Lindsay Stocker, a Grade 11 student at Beaconsfield High School, attracted media attention after challenging her school's policing of female students' bodies in May 2014. Stocker tells Global News on May 30, 2014, that she was in violation of showing her legs. The "violation" in question was caught after two vice-principals visited Stocker's class to make sure all shorts worn were longer than the length of their fingers when standing up with their arms at their sides. After failing the test, Stocker felt humiliated in front of her class. School officials ignored her questions regarding the justification behind the finger length rule. Later, she hung signs around the school reading: "Don't humiliate her because she is wearing shorts. It's hot outside. Instead of shaming girls for their bodies, teach boys that girls are not sexual objects." School authorities removed the posters, though not before photos of which were widely shared online. Stocker was suspended for a day. "There's a rape culture that educational systems aren't really paying attention to," she tells Global. "They're actually contributing to it."
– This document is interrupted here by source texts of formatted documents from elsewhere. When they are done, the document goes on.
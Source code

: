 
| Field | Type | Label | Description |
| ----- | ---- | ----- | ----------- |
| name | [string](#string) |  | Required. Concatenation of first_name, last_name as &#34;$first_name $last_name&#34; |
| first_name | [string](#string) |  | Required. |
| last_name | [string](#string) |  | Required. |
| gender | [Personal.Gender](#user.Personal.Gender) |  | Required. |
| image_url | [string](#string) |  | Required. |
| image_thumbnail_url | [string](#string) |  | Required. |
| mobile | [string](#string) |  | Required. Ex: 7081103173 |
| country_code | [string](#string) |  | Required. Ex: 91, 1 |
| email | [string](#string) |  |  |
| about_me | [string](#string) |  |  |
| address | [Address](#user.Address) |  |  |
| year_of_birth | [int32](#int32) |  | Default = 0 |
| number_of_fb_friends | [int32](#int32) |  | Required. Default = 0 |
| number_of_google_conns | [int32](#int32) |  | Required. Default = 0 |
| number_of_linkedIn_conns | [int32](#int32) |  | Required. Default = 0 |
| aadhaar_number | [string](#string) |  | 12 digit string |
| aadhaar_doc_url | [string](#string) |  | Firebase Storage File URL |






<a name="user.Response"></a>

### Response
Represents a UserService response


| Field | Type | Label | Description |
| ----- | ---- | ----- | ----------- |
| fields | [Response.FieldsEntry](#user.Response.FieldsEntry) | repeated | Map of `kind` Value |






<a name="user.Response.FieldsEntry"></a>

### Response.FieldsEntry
Rape culture thrives on myths comprised of contemporary beliefs spawned from a patriarchal system that accepts and fosters rape. These stories are so imbedded in our culture's history that they have the potential to script human behaviour (Ryan, 2011, p. 1). Part of this scripting produces the social constructs of gender, where men act and women appear. For girls, these rules mean they do not own their bodies and that they must be passive and vulnerable (Kehily, 2012, p. 263). As for male sexuality, it is assumed that in the presence of an unguarded woman, a male's uncontrollable desire will render him crazed and not responsible for his actions (Ringrose & Renold, 2011, p. 334).
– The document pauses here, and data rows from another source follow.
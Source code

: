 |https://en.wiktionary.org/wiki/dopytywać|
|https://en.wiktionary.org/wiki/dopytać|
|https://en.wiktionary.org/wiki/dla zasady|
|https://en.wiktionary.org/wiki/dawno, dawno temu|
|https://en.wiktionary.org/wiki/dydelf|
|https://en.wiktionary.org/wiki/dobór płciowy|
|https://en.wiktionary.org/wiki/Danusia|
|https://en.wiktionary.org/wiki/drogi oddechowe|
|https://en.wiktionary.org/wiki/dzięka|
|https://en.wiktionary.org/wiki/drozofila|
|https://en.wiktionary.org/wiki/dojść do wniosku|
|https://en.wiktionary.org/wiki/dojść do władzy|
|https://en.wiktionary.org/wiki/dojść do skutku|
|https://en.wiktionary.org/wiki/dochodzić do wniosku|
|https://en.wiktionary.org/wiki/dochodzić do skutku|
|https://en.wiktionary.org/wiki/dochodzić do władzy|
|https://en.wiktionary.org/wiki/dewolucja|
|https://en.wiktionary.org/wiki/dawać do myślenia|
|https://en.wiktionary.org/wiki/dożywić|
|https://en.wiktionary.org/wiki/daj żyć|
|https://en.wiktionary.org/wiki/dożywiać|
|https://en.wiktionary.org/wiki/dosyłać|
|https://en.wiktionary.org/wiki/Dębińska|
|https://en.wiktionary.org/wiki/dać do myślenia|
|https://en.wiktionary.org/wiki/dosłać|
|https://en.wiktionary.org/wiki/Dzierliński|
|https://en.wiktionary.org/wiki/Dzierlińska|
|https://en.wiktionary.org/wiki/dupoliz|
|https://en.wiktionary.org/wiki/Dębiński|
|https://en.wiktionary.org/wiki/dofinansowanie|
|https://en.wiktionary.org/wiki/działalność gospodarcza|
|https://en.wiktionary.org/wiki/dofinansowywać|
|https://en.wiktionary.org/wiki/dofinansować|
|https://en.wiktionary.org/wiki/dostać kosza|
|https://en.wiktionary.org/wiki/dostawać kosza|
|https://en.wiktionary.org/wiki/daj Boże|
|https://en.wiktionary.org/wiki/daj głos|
In order to regulate these gender norms and sexualities, policing tactics like gender targeting dress codes are employed. The school's director of the school board, Steven Colpitts, rationalizes the dress code to Global News, saying schools want to prevent hypersexualization. De-sexualizing is a protectionist discourse in schools whereby girls' bodies are made into bearers of a culture's morality (Ringrose & Renold, 2011, p. 334). When school officials tell the news station that the rules are for boys and girls, despite the fact that they target female scripted clothing specifically, and that Stocker should have known better than to wear those shorts, it is apparent that their concern is more about a girl's respectability than a boy's self control and respect. Regulations placed on fashion, in this case female fashion, is to distinguish individuals by race, class, and sex (Connell, 2013, p. 209).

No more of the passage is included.